The Journey: Mark 2:5-7
Jesus said to the paralyzed man, “My child, your sins are forgiven.” But some of the teachers of religious law who were sitting there thought to themselves, “What is he saying? This is blasphemy! Only God can forgive sins!”
“Who is Jesus, really?” That’s a great question. In fact, it is the question of questions—a question that every human being will have to answer in this life, or in the next. Here is what I believe about Jesus:
I believe in his deity, in his virgin birth, in his sinless life, in his miracles, in his vicarious and atoning death through the blood he shed on the cross, in his bodily resurrection from the dead, in his ascension to the right hand of the Father, and in his personal return in power and glory one day—hopefully very soon.
Now where did I come up with all those outlandish assertions about Jesus? Well, from Jesus himself. Throughout the Gospels, he made some pretty outrageous claims about himself—including the one quoted above from Mark 2:5-7 when he told the paralyzed man that his sins were forgiven.

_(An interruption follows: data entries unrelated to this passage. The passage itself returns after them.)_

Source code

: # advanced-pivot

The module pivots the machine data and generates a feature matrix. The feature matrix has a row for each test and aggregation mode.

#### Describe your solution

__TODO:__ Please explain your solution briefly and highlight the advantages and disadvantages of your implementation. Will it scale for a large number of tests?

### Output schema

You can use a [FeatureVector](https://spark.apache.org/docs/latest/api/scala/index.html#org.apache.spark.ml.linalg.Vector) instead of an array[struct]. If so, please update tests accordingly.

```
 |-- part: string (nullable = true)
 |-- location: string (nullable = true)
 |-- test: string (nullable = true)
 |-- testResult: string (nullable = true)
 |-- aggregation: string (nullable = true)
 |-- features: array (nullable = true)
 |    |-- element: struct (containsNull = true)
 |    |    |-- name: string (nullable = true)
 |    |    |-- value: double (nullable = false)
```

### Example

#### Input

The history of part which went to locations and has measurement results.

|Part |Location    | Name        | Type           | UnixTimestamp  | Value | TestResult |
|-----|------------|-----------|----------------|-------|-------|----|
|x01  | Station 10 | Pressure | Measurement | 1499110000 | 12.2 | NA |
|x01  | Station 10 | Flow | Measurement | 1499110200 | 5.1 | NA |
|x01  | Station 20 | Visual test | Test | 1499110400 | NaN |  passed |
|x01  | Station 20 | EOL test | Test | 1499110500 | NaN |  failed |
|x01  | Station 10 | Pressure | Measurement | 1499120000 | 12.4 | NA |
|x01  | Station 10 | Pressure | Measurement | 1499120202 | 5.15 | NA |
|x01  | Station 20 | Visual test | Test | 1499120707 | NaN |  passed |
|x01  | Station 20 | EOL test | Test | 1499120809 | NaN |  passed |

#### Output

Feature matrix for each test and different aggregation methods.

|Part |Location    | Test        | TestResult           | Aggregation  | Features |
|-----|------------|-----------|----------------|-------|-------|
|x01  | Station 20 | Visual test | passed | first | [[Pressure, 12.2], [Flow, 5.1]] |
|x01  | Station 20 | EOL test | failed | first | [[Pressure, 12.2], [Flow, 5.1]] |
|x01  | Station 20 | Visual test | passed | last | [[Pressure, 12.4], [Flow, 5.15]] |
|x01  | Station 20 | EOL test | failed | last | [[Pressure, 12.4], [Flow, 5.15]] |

Jesus was clearly claiming divine status, since only God has the standing to forgive sin. That’s what the teachers of the law were miffed about: “Only God can forgive sins!”, they said.
So how did Jesus respond to their challenge? He said, “Yeah, and your point is?” Then he healed the crippled man just to make his point:
“So I will prove to you that the Son of Man has the authority on earth to forgive sins.” Then Jesus turned to the paralyzed man and said, “Stand up, pick up your mat, and go home!” And the man jumped up, grabbed his mat, and walked out through the stunned onlookers. (Mark 2:10-12, NLT)
Now I would say that was a pretty convincing attribute of deity, wouldn’t you!
When you consider the claims Jesus made about himself, you’ve got to eliminate most of the nice-sounding, politically-correct things people say they believe about him. In other words, Jesus can’t be just a good teacher, just a great moral leader, just a respected prophet, just a great figure of history.
With Jesus, you’ve got to eliminate “just” from your vocabulary. The real, Biblical Jesus pulled those options off the table. Nope—he was who he, himself, said he was: God the Son, Second Person of the Holy Trinity. When you examine the evidence, you cannot honestly accept any other possibility. As C.S. Lewis argued,
The discrepancy between the depth and sanity of his moral teaching and the rampant megalomania which must lie behind his theological teaching unless he is indeed God has never been satisfactorily got over.
The most important piece of evidence to me, however, is that of untold millions, if not billions of people, who have experienced dramatic life-changes over the past 2,000 years because of this man who proved himself to be God. And I was one of them. Like the paralyzed man, I, too, was healed and forgiven. I have been forever changed by Jesus—and I will be eternally grateful!
Yep—no doubt about it: Jesus is God!